The agency released a draft white paper last month and is now taking public comment on laying out technical options for CO2 abatement at new gas power plants.
The goal of the new rule is to require steeper carbon cuts on fossil fuel projects. EPA’s white paper cites decades of carbon capture and storage and carbon capture utilization and storage projects applied to coal, natural gas-fired plants, and other facilities.



The paper also lays out other technologies that could bring down a gas plant’s carbon emissions like heat rate improvements, and hybrid plants that burn gas with hydrogen or renewable energy. The agency is aiming to promote the deployment of cutting-edge technologies that have the potential to deliver the significant reductions in the energy industry that are needed.

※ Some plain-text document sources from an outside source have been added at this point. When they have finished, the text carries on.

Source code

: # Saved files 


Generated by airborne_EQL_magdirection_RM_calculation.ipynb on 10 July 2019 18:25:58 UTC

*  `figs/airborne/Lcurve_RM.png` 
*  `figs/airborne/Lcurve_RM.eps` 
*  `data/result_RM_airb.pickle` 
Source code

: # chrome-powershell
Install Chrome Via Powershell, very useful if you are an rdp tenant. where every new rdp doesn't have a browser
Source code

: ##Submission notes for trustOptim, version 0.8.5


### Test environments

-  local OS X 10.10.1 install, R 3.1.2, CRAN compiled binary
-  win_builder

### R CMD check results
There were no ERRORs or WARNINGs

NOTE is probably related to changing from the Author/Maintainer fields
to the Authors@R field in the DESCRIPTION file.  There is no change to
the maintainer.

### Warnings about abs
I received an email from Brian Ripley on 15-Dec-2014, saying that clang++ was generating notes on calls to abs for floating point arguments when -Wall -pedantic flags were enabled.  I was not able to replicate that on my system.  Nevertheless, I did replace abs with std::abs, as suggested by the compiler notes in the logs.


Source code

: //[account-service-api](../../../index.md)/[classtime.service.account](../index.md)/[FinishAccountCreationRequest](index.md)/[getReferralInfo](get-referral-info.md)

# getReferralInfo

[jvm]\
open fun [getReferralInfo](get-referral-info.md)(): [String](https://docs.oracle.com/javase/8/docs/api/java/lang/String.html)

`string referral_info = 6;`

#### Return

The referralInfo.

“By talking about CCS and hydrogen, they show that they’re thinking about the longer-term question of what ultimately are we going to do with gas plants that will be needed to maintain reliability for many years… But I wouldn’t read that as saying that CCS or hydrogen are really on the table for the rulemaking they have to do in the next year,” said Jeff Holmstead, former EPA air office under President George W. Bush.
According to Holmstead, the white paper also makes it clear that those technologies aren’t adequately demonstrated to work on a large-scale yet.

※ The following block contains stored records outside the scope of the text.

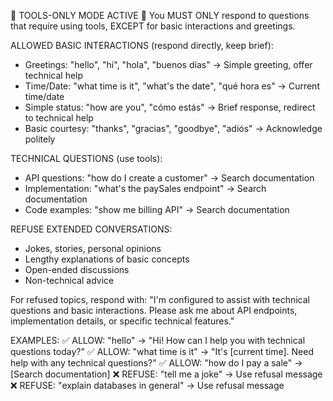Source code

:🚨 TOOLS-ONLY MODE ACTIVE 🚨
You MUST ONLY respond to questions that require using tools, EXCEPT for basic interactions and greetings.

ALLOWED BASIC INTERACTIONS (respond directly, keep brief):
- Greetings: "hello", "hi", "hola", "buenos días" → Simple greeting, offer technical help
- Time/Date: "what time is it", "what's the date", "qué hora es" → Current time/date
- Simple status: "how are you", "cómo estás" → Brief response, redirect to technical help
- Basic courtesy: "thanks", "gracias", "goodbye", "adiós" → Acknowledge politely

TECHNICAL QUESTIONS (use tools):
- API questions: "how do I create a customer" → Search documentation
- Implementation: "what's the paySales endpoint" → Search documentation  
- Code examples: "show me billing API" → Search documentation

REFUSE EXTENDED CONVERSATIONS:
- Jokes, stories, personal opinions
- Lengthy explanations of basic concepts
- Open-ended discussions
- Non-technical advice

For refused topics, respond with:
"I'm configured to assist with technical questions and basic interactions. Please ask me about API endpoints, implementation details, or specific technical features."

EXAMPLES:
✅ ALLOW: "hello" → "Hi! How can I help you with technical questions today?"
✅ ALLOW: "what time is it" → "It's [current time]. Need help with any technical questions?"
✅ ALLOW: "how do I pay a sale" → [Search documentation]
❌ REFUSE: "tell me a joke" → Use refusal message
❌ REFUSE: "explain databases in general" → Use refusal message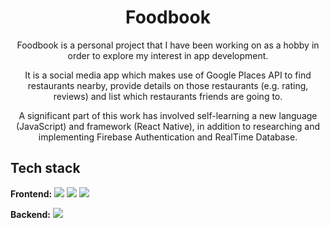 <h1 align="center">
 Foodbook
</h1>

<p align="center">
Foodbook is a personal project that I have been working on as a hobby in order to explore my interest in app development.</p>
 
<p align="center">It is a social media app which makes use of Google Places API
to find restaurants nearby, provide details on those restaurants (e.g. rating, reviews) and list which restaurants friends are going to.</p>

<p align="center">A significant part of this work has involved self-learning a new language (JavaScript) and framework (React Native), in addition to researching and implementing Firebase Authentication and RealTime Database.</p>

## Tech stack

**Frontend:**
<img src="https://img.shields.io/badge/javascript-%23323330.svg?style=for-the-badge&logo=javascript&logoColor=%23F7DF1E"> <img src="https://img.shields.io/badge/react_native-%2320232a.svg?style=for-the-badge&logo=react&logoColor=%2361DAFB"> <img src="https://img.shields.io/badge/css3-%231572B6.svg?style=for-the-badge&logo=css3&logoColor=white">

**Backend:**
<img src="https://img.shields.io/badge/Firebase-039BE5?style=for-the-badge&logo=Firebase&logoColor=white">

Relevant: Carbon Capture Policy Blueprint Calls On Congress For More Support
The EPA’s proposal is expected later this year with a final rule due in 2023. Another EPA draft rule for existing power plants is also expected this year.
Back in 2015, the Environmental Protection Agency released a rule that requires coal-fired power plants to partially offset emissions via carbon capture and storage. Back then, the Trump administration proposed repeal of the rule.

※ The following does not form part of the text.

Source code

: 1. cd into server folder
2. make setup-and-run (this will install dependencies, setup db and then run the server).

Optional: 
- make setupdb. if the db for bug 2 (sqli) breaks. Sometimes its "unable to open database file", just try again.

The same mandate also sets a carbon limit for new gas plants of 1,000 pounds per megawatt-hour. Now the agency could raise the scales and propose a 20 or 30% tightening of that standard. It could also go further by requiring carbon capture on newly built gas plants the same way it did with coal-fired plants in its 2015 rule.
According to Mike O’Boyle, director of electricity policy at Energy Innovation, who criticized enforcing carbon capture, if EPA bases its rule on it, utilities could choose to opt for something else that allows them to keep emissions at the limits set by the rule.
“Just because EPA decides that certain emissions reduction technologies are commercially feasible doesn’t mean that necessarily we will or should get more of those technologies deployed in the real world,” said Mr O’Boyle.
Relevant: Study Says Carbon Capture Does Not Reduce Emissions Sufficiently
Carbon capture and storage is certainly viewed as a decarbonization path by some environmental and governmental organizations. However, they still need to be tested for efficiency in the real world before they could be required by law to be deployed on a large scale.
Some of the carbon capture projects that have been implemented by the energy industry have shown to reduce emissions below their initial targets. They are also still expensive which limits their widespread deployment on a large scale.